Goalkeepers and their heights

Author

Cameron West and Stéphane Guillou

Published

June 23, 2025

Set up code

import matplotlib.pyplot as plt
import pandas as pd
import plotly.express as px
import seaborn as sns

df_raw = pd.read_csv("../../data_sources/Players2024.csv")

A glimpse at the dataset

We’ll begin just by taking a glimpse at the dataset:

Show code

df_raw.head(10)

	name	birth_date	height_cm	positions	nationality	age	club
0	James Milner	1986-01-04	175.0	Midfield	England	38	Brighton and Hove Albion Football Club
1	Anastasios Tsokanis	1991-05-02	176.0	Midfield	Greece	33	Volou Neos Podosferikos Syllogos
2	Jonas Hofmann	1992-07-14	176.0	Midfield	Germany	32	Bayer 04 Leverkusen Fußball
3	Pepe Reina	1982-08-31	188.0	Goalkeeper	Spain	42	Calcio Como
4	Lionel Carole	1991-04-12	180.0	Defender	France	33	Kayserispor Kulübü
5	Ludovic Butelle	1983-04-03	188.0	Goalkeeper	France	41	Stade de Reims
6	Daley Blind	1990-03-09	180.0	Defender	Netherlands	34	Girona Fútbol Club S. A. D.
7	Craig Gordon	1982-12-31	193.0	Goalkeeper	Scotland	41	Heart of Midlothian Football Club
8	Dimitrios Sotiriou	1987-09-13	185.0	Goalkeeper	Greece	37	Omilos Filathlon Irakliou FC
9	Alessio Cragno	1994-06-28	184.0	Goalkeeper	Italy	30	Associazione Calcio Monza

Cleaning the data

The data had a few issues, as the following plot shows:

Show code

sns.catplot(df_raw, x = "positions", y = "height_cm")

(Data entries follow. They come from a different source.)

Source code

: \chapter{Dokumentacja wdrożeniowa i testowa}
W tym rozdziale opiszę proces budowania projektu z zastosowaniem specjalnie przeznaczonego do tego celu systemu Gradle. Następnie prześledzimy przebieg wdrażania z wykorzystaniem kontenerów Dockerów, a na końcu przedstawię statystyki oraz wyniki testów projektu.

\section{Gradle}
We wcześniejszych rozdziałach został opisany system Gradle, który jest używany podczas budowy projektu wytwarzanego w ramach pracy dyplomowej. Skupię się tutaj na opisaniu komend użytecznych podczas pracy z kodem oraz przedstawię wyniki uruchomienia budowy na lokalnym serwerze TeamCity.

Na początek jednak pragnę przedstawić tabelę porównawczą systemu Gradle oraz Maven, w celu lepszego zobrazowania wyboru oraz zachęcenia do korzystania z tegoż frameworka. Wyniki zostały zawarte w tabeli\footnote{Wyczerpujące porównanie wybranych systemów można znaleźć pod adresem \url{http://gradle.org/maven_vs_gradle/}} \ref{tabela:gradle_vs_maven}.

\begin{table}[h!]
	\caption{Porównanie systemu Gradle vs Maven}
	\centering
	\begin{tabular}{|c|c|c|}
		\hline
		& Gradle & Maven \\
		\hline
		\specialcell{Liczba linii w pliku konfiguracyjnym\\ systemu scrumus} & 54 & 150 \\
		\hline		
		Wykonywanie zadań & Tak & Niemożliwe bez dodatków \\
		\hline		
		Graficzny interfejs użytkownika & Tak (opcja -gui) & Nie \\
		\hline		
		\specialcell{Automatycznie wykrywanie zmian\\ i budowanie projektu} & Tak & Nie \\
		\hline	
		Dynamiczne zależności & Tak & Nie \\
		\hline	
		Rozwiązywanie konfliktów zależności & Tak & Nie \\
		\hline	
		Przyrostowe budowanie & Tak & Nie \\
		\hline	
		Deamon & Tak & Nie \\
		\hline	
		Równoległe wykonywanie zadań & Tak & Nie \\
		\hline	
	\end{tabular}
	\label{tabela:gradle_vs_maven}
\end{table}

It looks like some of the players’ positions and heights were recorded incorrectly. To clean, let’s remove the “Missing” positions and ensure that heights are reasonable:

Show code

df = df_raw.copy()

# Remove missing position
df = df[df["positions"] != "Missing"]

# Ensure reasonable heights
df = df[df["height_cm"] > 100]

To confirm, let’s plot the outliers in a different colour

Show code

# Identify outliers
outliers = pd.concat([df_raw,df]).drop_duplicates(keep = False)

sns.catplot(df, x = "positions", y = "height_cm")
sns.stripplot(outliers, x = "positions", y = "height_cm", color = "r")

Visualising the players’ heights

After cleaning the data we can now analyse the players’ heights to see if there’s differences between positions. A box plot can show the distribution of heights:

Show code

sns.catplot(data = df, x = "positions", y = "height_cm", kind = "box", order = ["Goalkeeper", "Defender", "Midfield", "Attack"])
plt.xlabel("Position")
plt.ylabel("Height (cm)")
plt.savefig("tb.png")
plt.show()

A scatterplot of the relationsip between height and position.

It looks like goalkeepers are taller than the rest!

Let’s through the age variable into the mix, to see if players’ heights allow them to compete longer.

Show code

px.scatter(data_frame = df, x = "age", y = "height_cm", color = "positions",
           facet_col = "positions", facet_col_wrap = 2, hover_name = "name",
           hover_data = "nationality", labels = {"height_cm": "Height (cm)",
                                                 "positions": "Position"})

It doesn’t look like there’s a relationship between heights and ages, but clearly it affects their position!

Global spread

We haven’t looked at the nationality column yet. Let’s draw up a map using plotly to see where the players come from.

Show code

# Change country names to match plotly reference
df["nationality"] = df["nationality"].replace(["England", "Türkiye", "Cote d'Ivoire", 
                                               "Northern Ireland", "Wales"], 
                                               ["United Kingdom", "Turkey", "Ivory Coast",
                                                "United Kingdom", "United Kingdom"])

# Make the count
countries = df.value_counts("nationality")

# Make the plot
px.choropleth(locations = countries.index, locationmode = "country names", color = countries,
              labels = {"locations": "Country", "color": "# of players"})

Looks like most players are from Europe. Pan and zoom to see the finer details.